:: Data to examine ::

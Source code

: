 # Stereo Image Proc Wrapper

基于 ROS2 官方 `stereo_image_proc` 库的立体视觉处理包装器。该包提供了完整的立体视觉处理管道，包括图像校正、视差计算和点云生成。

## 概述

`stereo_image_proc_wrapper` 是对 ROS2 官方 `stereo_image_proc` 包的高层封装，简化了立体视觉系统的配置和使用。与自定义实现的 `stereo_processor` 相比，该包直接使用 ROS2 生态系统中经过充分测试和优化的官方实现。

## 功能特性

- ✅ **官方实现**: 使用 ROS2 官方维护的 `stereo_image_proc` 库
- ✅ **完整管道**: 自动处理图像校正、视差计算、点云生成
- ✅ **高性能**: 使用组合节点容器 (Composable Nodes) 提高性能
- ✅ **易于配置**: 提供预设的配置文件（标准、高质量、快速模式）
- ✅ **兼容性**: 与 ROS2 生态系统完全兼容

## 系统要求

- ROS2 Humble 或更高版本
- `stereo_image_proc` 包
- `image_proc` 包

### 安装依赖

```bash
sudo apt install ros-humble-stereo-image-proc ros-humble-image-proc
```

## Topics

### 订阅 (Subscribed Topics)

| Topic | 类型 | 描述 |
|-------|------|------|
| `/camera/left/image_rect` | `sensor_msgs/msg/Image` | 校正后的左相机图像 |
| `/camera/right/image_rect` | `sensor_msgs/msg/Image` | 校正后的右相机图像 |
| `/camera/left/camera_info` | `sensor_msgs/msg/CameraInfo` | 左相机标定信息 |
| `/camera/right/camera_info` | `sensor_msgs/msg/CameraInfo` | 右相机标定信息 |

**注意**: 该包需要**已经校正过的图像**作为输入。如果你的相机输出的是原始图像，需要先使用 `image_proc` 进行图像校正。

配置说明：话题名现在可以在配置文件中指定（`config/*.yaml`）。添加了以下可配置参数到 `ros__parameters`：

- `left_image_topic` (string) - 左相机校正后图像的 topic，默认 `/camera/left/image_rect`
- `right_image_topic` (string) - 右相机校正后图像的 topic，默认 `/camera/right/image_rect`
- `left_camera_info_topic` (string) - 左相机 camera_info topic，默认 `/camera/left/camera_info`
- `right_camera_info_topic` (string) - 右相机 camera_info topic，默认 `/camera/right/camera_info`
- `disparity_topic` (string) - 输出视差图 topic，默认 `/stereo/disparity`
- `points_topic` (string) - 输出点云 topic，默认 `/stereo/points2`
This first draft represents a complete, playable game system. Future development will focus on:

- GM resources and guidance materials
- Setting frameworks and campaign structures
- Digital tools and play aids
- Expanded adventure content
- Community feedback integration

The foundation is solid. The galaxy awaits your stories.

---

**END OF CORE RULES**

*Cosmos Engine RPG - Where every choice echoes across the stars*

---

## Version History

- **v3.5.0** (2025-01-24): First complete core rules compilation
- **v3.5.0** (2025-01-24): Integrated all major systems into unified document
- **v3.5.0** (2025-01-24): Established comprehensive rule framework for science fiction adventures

:::

Work instructions: Every record shown above must be echoed exactly.

Exercise result:
Source code

: # Stereo Image Proc Wrapper

基于 ROS2 官方 `stereo_image_proc` 库的立体视觉处理包装器。该包提供了完整的立体视觉处理管道，包括图像校正、视差计算和点云生成。

## 概述

`stereo_image_proc_wrapper` 是对 ROS2 官方 `stereo_image_proc` 包的高层封装，简化了立体视觉系统的配置和使用。与自定义实现的 `stereo_processor` 相比，该包直接使用 ROS2 生态系统中经过充分测试和优化的官方实现。

## 功能特性

- ✅ **官方实现**: 使用 ROS2 官方维护的 `stereo_image_proc` 库
- ✅ **完整管道**: 自动处理图像校正、视差计算、点云生成
- ✅ **高性能**: 使用组合节点容器 (Composable Nodes) 提高性能
- ✅ **易于配置**: 提供预设的配置文件（标准、高质量、快速模式）
- ✅ **兼容性**: 与 ROS2 生态系统完全兼容

## 系统要求

- ROS2 Humble 或更高版本
- `stereo_image_proc` 包
- `image_proc` 包

### 安装依赖

```bash
sudo apt install ros-humble-stereo-image-proc ros-humble-image-proc
```

## Topics

### 订阅 (Subscribed Topics)

| Topic | 类型 | 描述 |
|-------|------|------|
| `/camera/left/image_rect` | `sensor_msgs/msg/Image` | 校正后的左相机图像 |
| `/camera/right/image_rect` | `sensor_msgs/msg/Image` | 校正后的右相机图像 |
| `/camera/left/camera_info` | `sensor_msgs/msg/CameraInfo` | 左相机标定信息 |
| `/camera/right/camera_info` | `sensor_msgs/msg/CameraInfo` | 右相机标定信息 |

**注意**: 该包需要**已经校正过的图像**作为输入。如果你的相机输出的是原始图像，需要先使用 `image_proc` 进行图像校正。

配置说明：话题名现在可以在配置文件中指定（`config/*.yaml`）。添加了以下可配置参数到 `ros__parameters`：

- `left_image_topic` (string) - 左相机校正后图像的 topic，默认 `/camera/left/image_rect`
- `right_image_topic` (string) - 右相机校正后图像的 topic，默认 `/camera/right/image_rect`
- `left_camera_info_topic` (string) - 左相机 camera_info topic，默认 `/camera/left/camera_info`
- `right_camera_info_topic` (string) - 右相机 camera_info topic，默认 `/camera/right/camera_info`
- `disparity_topic` (string) - 输出视差图 topic，默认 `/stereo/disparity`
- `points_topic` (string) - 输出点云 topic，默认 `/stereo/points2`
This first draft represents a complete, playable game system. Future development will focus on:

- GM resources and guidance materials
- Setting frameworks and campaign structures
- Digital tools and play aids
- Expanded adventure content
- Community feedback integration

The foundation is solid. The galaxy awaits your stories.

---

**END OF CORE RULES**

*Cosmos Engine RPG - Where every choice echoes across the stars*

---

## Version History

- **v3.5.0** (2025-01-24): First complete core rules compilation
- **v3.5.0** (2025-01-24): Integrated all major systems into unified document
- **v3.5.0** (2025-01-24): Established comprehensive rule framework for science fiction adventures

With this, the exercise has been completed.